Articulista invitado

 

A medida que se acerca la hora de que se dé el kickoff en el Super Bowl LII, los debates se acrecientan entorno a si las Águilas de Philadelphia serán capaces de frenar a la poderosa dinastía de los Patriotas de Nueva Inglaterra.

Por supuesto los conocedores tratan de identificar la manera en que como los Eagles deberán intentarlo, algunos dicen que deben soltar a su defensiva y presionar al pasador Tom Brady, otros que su ataque tiene que anotar una cantidad considerable de puntos para darse una oportunidad y algunos más que deben ponerse como objetivo, el controlar el tiempo de posesión para dejar fuera del terreno la mayor parte del juego a la implacable ofensiva de los Pats.

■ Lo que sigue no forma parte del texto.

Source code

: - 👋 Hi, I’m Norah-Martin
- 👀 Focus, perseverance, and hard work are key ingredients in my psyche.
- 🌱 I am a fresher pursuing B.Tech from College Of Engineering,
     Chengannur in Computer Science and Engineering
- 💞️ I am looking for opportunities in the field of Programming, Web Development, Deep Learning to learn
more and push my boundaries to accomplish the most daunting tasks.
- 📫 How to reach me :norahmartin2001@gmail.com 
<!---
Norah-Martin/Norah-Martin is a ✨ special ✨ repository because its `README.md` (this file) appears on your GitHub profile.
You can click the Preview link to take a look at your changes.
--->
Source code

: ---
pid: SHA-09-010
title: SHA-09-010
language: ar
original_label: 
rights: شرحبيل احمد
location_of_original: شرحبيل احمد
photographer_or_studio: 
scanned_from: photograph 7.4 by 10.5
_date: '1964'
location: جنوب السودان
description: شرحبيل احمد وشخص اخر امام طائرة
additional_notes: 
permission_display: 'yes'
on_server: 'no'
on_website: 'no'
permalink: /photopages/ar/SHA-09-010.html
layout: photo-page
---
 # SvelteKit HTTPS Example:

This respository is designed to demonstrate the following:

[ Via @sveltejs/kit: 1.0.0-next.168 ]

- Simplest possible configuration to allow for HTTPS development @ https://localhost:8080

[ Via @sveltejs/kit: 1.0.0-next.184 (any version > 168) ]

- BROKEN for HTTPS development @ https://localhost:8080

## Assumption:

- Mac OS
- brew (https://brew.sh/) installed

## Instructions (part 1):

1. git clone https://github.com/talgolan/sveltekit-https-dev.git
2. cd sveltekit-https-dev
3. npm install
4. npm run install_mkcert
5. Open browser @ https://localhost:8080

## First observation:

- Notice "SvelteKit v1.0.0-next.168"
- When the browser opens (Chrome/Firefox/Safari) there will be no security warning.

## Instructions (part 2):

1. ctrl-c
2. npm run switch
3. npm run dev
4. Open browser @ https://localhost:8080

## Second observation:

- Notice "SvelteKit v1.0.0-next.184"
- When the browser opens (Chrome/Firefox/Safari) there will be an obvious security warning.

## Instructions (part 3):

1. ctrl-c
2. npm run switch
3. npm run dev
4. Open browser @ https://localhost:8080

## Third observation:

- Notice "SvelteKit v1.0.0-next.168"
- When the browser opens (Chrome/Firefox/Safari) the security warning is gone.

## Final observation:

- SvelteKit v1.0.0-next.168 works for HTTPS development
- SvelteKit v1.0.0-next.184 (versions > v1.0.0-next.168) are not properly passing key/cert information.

Lo que es una realidad, es que si Philadelphia se encuentra en estas instancias, es por que es buen un equipo. Su defensiva ha aumentado su nivel en los playoffs y prueba de ello es que solo ha permitido un total de 17 puntos.

Con hombres como Michal Kendricks, Ronald Darby, Derek Barnett, Patrick Robinson y Corey Graham, esta unidad desapareció en la postemporada a quaterbacks como Matt Ryan y Case Keenum, pero ahora tendrá un reto mayor: el tratar de limitar al considerado mejor mariscal de campo de todos los tiempos.

En cuanto a su ofensiva, el pasador Nick Foles ha jugado por nota últimamente, ya que lo mismo ha dirigido las series con pases cortos, que con envíos de larga distancia, como sucedió inesperadamente en el campeonato de Conferencia ante los Vikingos de Minnesota.

No es un secreto, que lo ideal para las Águilas es que puedan extender sus ataques, es decir que combinen las carreras de Jay Ajayi y Legarrette Blount, con pases al ala cerrada Zach Ertz y a los receptores Alshon Jeffery y Torrey Smith, para de esta manera manejar los tiempos del partido y a la vez dificultar que Brady entre en ritmo.

Donde en el papel si está en franca desventaja la escuadra de Philadelphia, es en la situación del pateador, ya que el novato Jake Elliot podría verse afectado con el escenario, a diferencia de Stephen Gostkowski de los Pats, quién cuenta con mucha más experiencia en estas lides.

De Nueva Inglaterra hay poco que decir cuando ya se conoce de lo que son capaces Brady, el running back Dion Lewis, los receptores Brandin Cooks, Danny Amendola y el tight end Rob Gronkowski, además de lo que generalmente realiza la línea ofensiva al proteger de buena manera a su afamado quarterback.

Mientras que la defensa, en la que están elementos como Kyle Van Noy, Trey Flowers, Malcom Butler, Stephen Guilmore y Devin McCourty, puede jugar mal por instantes pero luego hace los ajustes para comenzar a pesar.

Esta unidad en lo que va de los playoffs, ha brillado en la cuestión de presionar al mariscal, ya que suma 11 sacks, aunque no ha logrado intercepciones.

Se podrán analizar muchos aspectos de los dos contendientes del Súper Tazón, pero al final de cuentas, siento que para ganar, todo se resume a una sola cosa: el aprovechar tu momento del partido.

Los Patriotas son unos especialistas en este asunto, por eso ostentan tantos campeonatos, así es que los Eagles deberán poner atención y no dejar ir el suyo cuando éste se presente, como malamente lo hicieron Seahawks y Falcons, en las dos victorias mas recientes de Nueva Inglaterra en el Súper Domingo.

Estamos a unas horas pues de saber, si continua la gran dinastía de Bill Belichick y compañía, o si se concreta la maravillosa historia del head coach Doug Pederson y estas irreverentes Águilas.